- **Exercise instructions**:
Repeat word for word every line of the data below, from the first through the line containing "Das Sieb des Eratosthenes ist", and stop there.

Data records
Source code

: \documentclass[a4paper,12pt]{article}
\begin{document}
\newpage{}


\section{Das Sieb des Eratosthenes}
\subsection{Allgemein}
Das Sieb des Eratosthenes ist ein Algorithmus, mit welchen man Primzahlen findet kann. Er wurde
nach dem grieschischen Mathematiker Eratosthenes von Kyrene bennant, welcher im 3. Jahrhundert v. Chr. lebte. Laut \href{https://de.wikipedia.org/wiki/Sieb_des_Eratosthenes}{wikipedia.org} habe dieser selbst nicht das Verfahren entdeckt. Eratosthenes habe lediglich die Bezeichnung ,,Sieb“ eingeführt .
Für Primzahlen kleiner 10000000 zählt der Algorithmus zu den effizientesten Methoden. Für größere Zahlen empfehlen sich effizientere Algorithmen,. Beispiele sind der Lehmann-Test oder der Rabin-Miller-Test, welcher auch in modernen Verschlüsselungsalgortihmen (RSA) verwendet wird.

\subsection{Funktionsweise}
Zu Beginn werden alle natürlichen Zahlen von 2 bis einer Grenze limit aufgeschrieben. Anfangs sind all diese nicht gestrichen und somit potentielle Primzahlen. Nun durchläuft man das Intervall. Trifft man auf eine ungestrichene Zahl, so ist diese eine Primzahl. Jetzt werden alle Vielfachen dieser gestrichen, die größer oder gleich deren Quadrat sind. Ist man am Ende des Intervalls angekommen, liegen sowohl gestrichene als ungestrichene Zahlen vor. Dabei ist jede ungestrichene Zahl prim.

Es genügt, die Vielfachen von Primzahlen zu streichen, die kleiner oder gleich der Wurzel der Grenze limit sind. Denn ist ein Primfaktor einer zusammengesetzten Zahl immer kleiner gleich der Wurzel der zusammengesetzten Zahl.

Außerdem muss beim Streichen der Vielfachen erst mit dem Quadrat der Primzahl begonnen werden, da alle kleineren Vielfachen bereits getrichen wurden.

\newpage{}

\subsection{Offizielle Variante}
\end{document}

- **Exercise result**:
Source code

: \documentclass[a4paper,12pt]{article}
\begin{document}
\newpage{}


\section{Das Sieb des Eratosthenes}
\subsection{Allgemein}
Das Sieb des Eratosthenes ist ein Algorithmus, mit welchen man Primzahlen findet kann. Er wurde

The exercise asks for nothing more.